Perhaps it is too simplistic to attribute to Thomas Gray an obsession with death as a theme of his poetry. For within his odes and elegies can always be found a questioning toward the very concept of mortality and what it really means to say one exists. In many poems that are framed as a thematic analysis of the effects of loss and grief, Gray at some point or at some level seeks to find a meaning for mortality. “Hymn to Adversity” is the strongest and most complete and precise example of this search for a meaning as the poem reminds the reader that everybody is subject to adversity in life, but that those who learn from that adversity increase the quality of whatever mortal time frame they have left.

Isolation and Alienation

Over the course of two short years, Thomas Gray declined the offer of a position as secretary to Earl of Bristol and the offer to be named England’s Poet Laureate. He was intensely private man who established deep and often lifelong friendships with a very selected few, but was not a man who sought out the company of crowds.
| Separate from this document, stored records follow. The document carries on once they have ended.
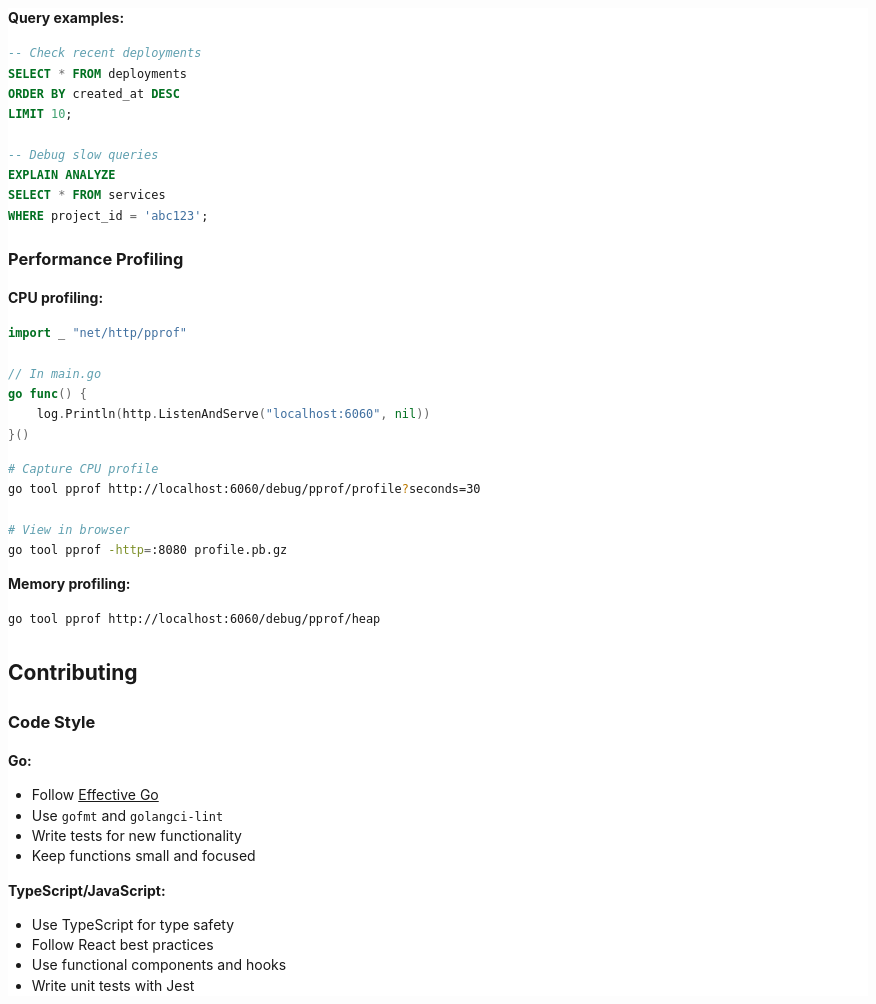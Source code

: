 **Query examples:**
```sql
-- Check recent deployments
SELECT * FROM deployments 
ORDER BY created_at DESC 
LIMIT 10;

-- Debug slow queries
EXPLAIN ANALYZE 
SELECT * FROM services 
WHERE project_id = 'abc123';
```

### Performance Profiling

**CPU profiling:**
```go
import _ "net/http/pprof"

// In main.go
go func() {
    log.Println(http.ListenAndServe("localhost:6060", nil))
}()
```

```bash
# Capture CPU profile
go tool pprof http://localhost:6060/debug/pprof/profile?seconds=30

# View in browser
go tool pprof -http=:8080 profile.pb.gz
```

**Memory profiling:**
```bash
go tool pprof http://localhost:6060/debug/pprof/heap
```

## Contributing

### Code Style

**Go:**
- Follow [Effective Go](https://golang.org/doc/effective_go.html)
- Use `gofmt` and `golangci-lint`
- Write tests for new functionality
- Keep functions small and focused

**TypeScript/JavaScript:**
- Use TypeScript for type safety
- Follow React best practices
- Use functional components and hooks
- Write unit tests with Jest
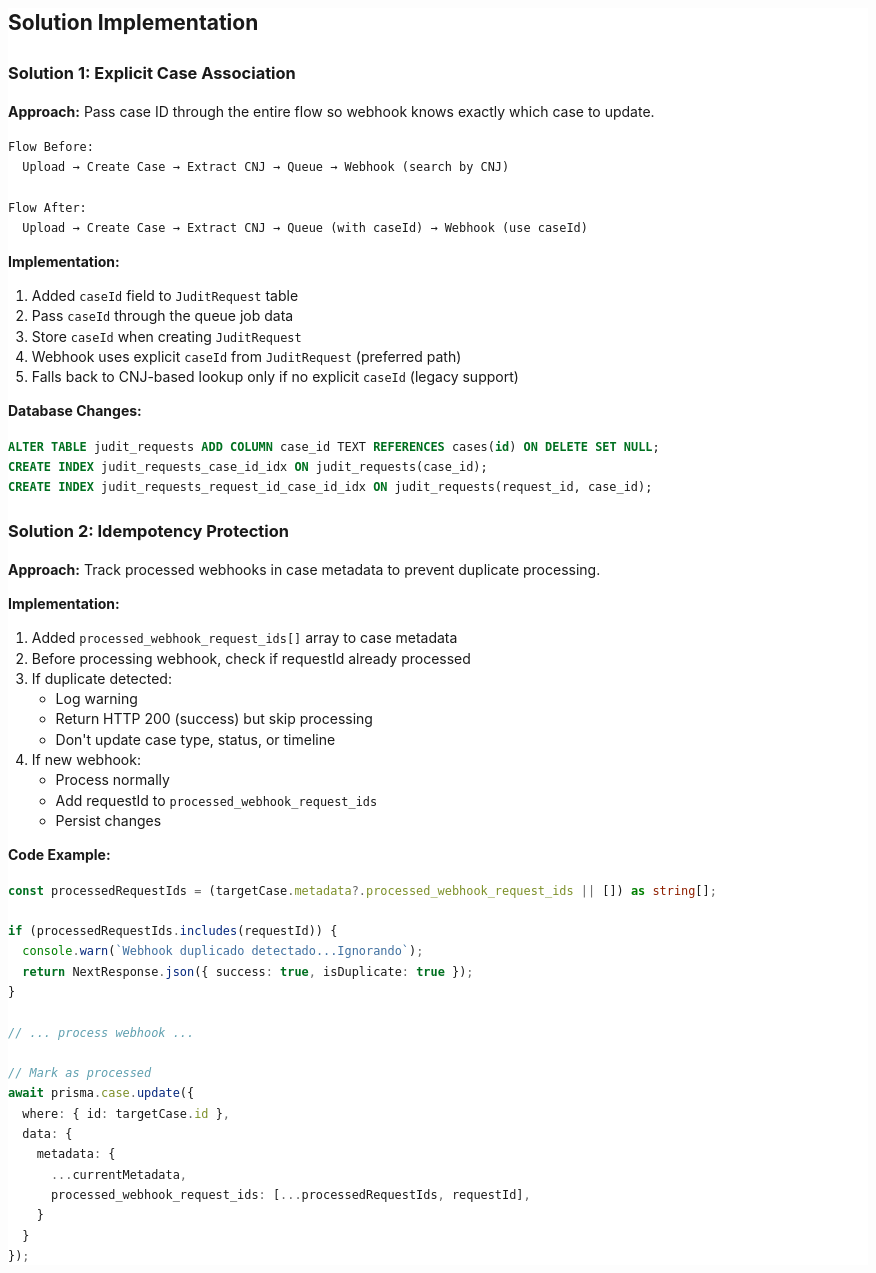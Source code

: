 ## Solution Implementation

### Solution 1: Explicit Case Association

**Approach:** Pass case ID through the entire flow so webhook knows exactly which case to update.

```
Flow Before:
  Upload → Create Case → Extract CNJ → Queue → Webhook (search by CNJ)

Flow After:
  Upload → Create Case → Extract CNJ → Queue (with caseId) → Webhook (use caseId)
```

**Implementation:**
1. Added `caseId` field to `JuditRequest` table
2. Pass `caseId` through the queue job data
3. Store `caseId` when creating `JuditRequest`
4. Webhook uses explicit `caseId` from `JuditRequest` (preferred path)
5. Falls back to CNJ-based lookup only if no explicit `caseId` (legacy support)

**Database Changes:**
```sql
ALTER TABLE judit_requests ADD COLUMN case_id TEXT REFERENCES cases(id) ON DELETE SET NULL;
CREATE INDEX judit_requests_case_id_idx ON judit_requests(case_id);
CREATE INDEX judit_requests_request_id_case_id_idx ON judit_requests(request_id, case_id);
```

### Solution 2: Idempotency Protection

**Approach:** Track processed webhooks in case metadata to prevent duplicate processing.

**Implementation:**
1. Added `processed_webhook_request_ids[]` array to case metadata
2. Before processing webhook, check if requestId already processed
3. If duplicate detected:
   - Log warning
   - Return HTTP 200 (success) but skip processing
   - Don't update case type, status, or timeline
4. If new webhook:
   - Process normally
   - Add requestId to `processed_webhook_request_ids`
   - Persist changes

**Code Example:**
```typescript
const processedRequestIds = (targetCase.metadata?.processed_webhook_request_ids || []) as string[];

if (processedRequestIds.includes(requestId)) {
  console.warn(`Webhook duplicado detectado...Ignorando`);
  return NextResponse.json({ success: true, isDuplicate: true });
}

// ... process webhook ...

// Mark as processed
await prisma.case.update({
  where: { id: targetCase.id },
  data: {
    metadata: {
      ...currentMetadata,
      processed_webhook_request_ids: [...processedRequestIds, requestId],
    }
  }
});
```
Surrounded by so much death and loss, many turn to others to fill that absence. Gray belonged to the company of men who sought solace aside from social discourse interaction and that sense of his isolation and alienation from others is manifested throughout much of his poetry as recurring them. His most famous poem can be interpreted as a search for identity on one’s own ground and apart from the perspective of how others view you and that sense of self is a dominant one that serves as the fuel that powers the engine of exploration of what it means to be alienated and what are the real consequences of isolation.

Class Conflict

Thomas Gray is often looked at as writing poems that speak for the common man. The rejection of the offer to serve as secretary to an Earl speaks to a lifelong disenchantment with England's aristocracy and his most famous poem is also often interpreted as a shout-out for the common man against the trappings of England's class system.